Ha cumplido dieciséis, quién lo diría.

Apenas me llegaba a las rodillas cuando le conocí con cuatro años y medio, y ya es más alto que cualquiera de nosotros.
Recuerdo el día que le llevé al campo por primera vez. Llegué con la intención de que todos le conocieran, y fuera saludado por la familia Cabrera al completo.
Después de presentarse uno a uno, todos se quedaron rodeándole, sin hablar, mientras sonreían al mirarle; porque esa era la sensación que provocaba Cristian con esa edad, la de sonreír.

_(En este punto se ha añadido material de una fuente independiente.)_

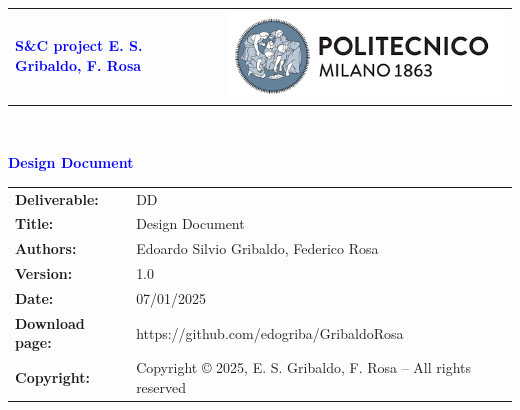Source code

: 




\begin{titlepage}



{\begin{table}[t!]
\centering
\begin{tabu} to \textwidth { X[1.3,r,p] X[1.7,l,p] }
\textcolor{Blue}
{\textbf{\small{S\&C project E. S. Gribaldo, F. Rosa}}} & \includegraphics[scale=0.5]{Images/PolimiLogo}
\end{tabu}
\end{table}}~\\ [7cm]


\begin{flushleft}

{\textcolor{Blue}{\textbf{\Huge{ Design
        Document}}}} \\ [1cm]

\end{flushleft}

\end{titlepage}

\begin{table}[h!]
\begin{tabu} to \textwidth { X[0.3,r,p] X[0.7,l,p] }
\hline

\textbf{Deliverable:} & DD\\
\textbf{Title:} & Design Document \\
\textbf{Authors:} & Edoardo Silvio Gribaldo, Federico Rosa \\
\textbf{Version:} & 1.0 \\ 
\textbf{Date:} & 07/01/2025 \\
\textbf{Download page:} & https://github.com/edogriba/GribaldoRosa \\
\textbf{Copyright:} & Copyright © 2025, E. S. Gribaldo, F. Rosa – All rights reserved \\
\hline
\end{tabu}
\end{table}





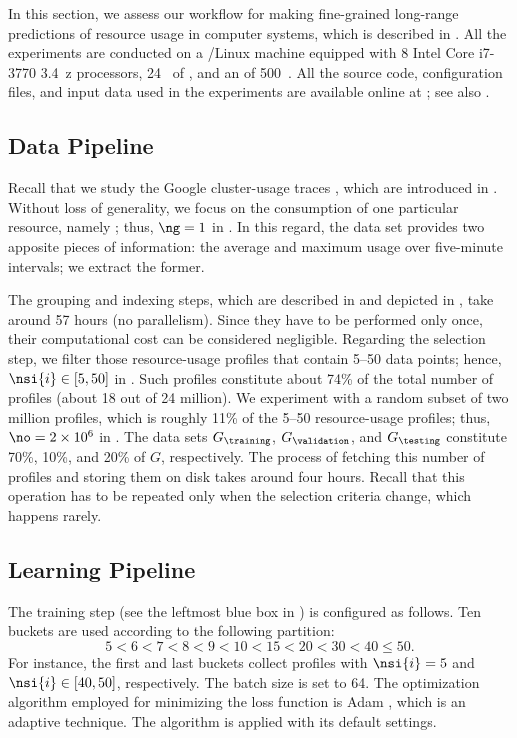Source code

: In this section, we assess our workflow for making fine-grained long-range
predictions of resource usage in computer systems, which is described in
. All the experiments are conducted on a /Linux
machine equipped with 8 Intel Core i7-3770 3.4~z processors, 24~
of , and an  of 500~. All the source code, configuration
files, and input data used in the experiments are available online at
\cite{eslab2017b}; see also \cite{eslab2017c}.

\subsection{Data Pipeline}

Recall that we study the Google cluster-usage traces \cite{reiss2011}, which are
introduced in . Without loss of generality, we focus
on the consumption of one particular resource, namely ; thus, $\ng = 1$
in . In this regard, the data set provides two apposite
pieces of information: the average and maximum  usage over five-minute
intervals; we extract the former.

The grouping and indexing steps, which are described in
 and depicted in , take around 57
hours (no parallelism). Since they have to be performed only once, their
computational cost can be considered negligible. Regarding the selection step,
we filter those resource-usage profiles that contain 5--50 data points; hence,
$\nsi{i} \in [5, 50]$ in . Such profiles constitute about
74\% of the total number of profiles (about 18 out of 24 million). We experiment
with a random subset of two million profiles, which is roughly 11\% of the 5--50
resource-usage profiles; thus, $\no = 2 \times 10^6$ in .
The data sets $G_\training$, $G_\validation$, and $G_\testing$ constitute 70\%,
10\%, and 20\% of $G$, respectively. The process of fetching this number of
profiles and storing them on disk takes around four hours. Recall that this
operation has to be repeated only when the selection criteria change, which
happens rarely.

\subsection{Learning Pipeline}

The training step (see the leftmost blue box in ) is
configured as follows. Ten buckets are used according to the following
partition:
\[
  5 < 6 < 7 < 8 < 9 < 10 < 15 < 20 < 30 < 40 \leq 50.
\]
For instance, the first and last buckets collect profiles with $\nsi{i} = 5$ and
$\nsi{i} \in [40, 50]$, respectively. The batch size \nb is set to 64. The
optimization algorithm employed for minimizing the loss function is Adam
\cite{kingma2014}, which is an adaptive technique. The algorithm is applied with
its default settings.

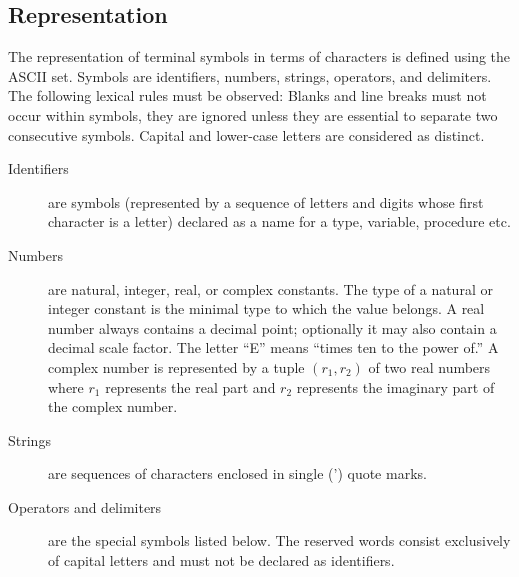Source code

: \subsection*{Representation}

The representation of terminal symbols in terms of characters is
defined using the ASCII set. Symbols are identifiers, numbers,
strings, operators, and delimiters. The following lexical rules must
be observed: Blanks and line breaks must not occur within symbols,
they are ignored unless they are essential to separate two consecutive
symbols. Capital and lower-case letters are considered as distinct.

\begin{description}

\item[Identifiers] are symbols (represented by a sequence of letters
and digits whose first character is a letter) declared as a name for a
type, variable, procedure etc.

\item[Numbers] are natural, integer, real, or complex
constants. The type of a natural or  integer constant is the minimal
type to which the value belongs. A real number always contains a
decimal point; optionally it may also contain a decimal scale factor.
The letter ``E'' means ``times ten to the power of.'' A complex number
is represented by a tuple $(r_1, r_2)$ of two real numbers where $r_1$
represents the real part and $r_2$ represents the imaginary part of
the complex number.

\item[Strings] are sequences of characters enclosed in single (')
quote marks.

\item[Operators and delimiters] are the special symbols listed
below. The reserved words consist exclusively of capital letters and
must not be declared as identifiers.


\end{description}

Tan pequeñito, con ese pelo rubio ceniza en contraste con su piel morena y mate, esos dientecitos cuadrados y esa mirada ligeramente endormiscada sólo podía inducirte a sonreír.
Todos reímos con ganas todavía cuando recordamos la primera frase que pronunció en el campo. Mientras todos le miraban, debió sentirse demasiado protagonista quizá, pero ante tanta sonrisa y atenta mirada fue escondiéndose por detrás de una de mis piernas y preguntó con cierto temor: "¿Aquí quién manda...?" Él dice no recordarlo, pero será una frase para la posteridad.

Esta es la historia de cómo nos conocimos.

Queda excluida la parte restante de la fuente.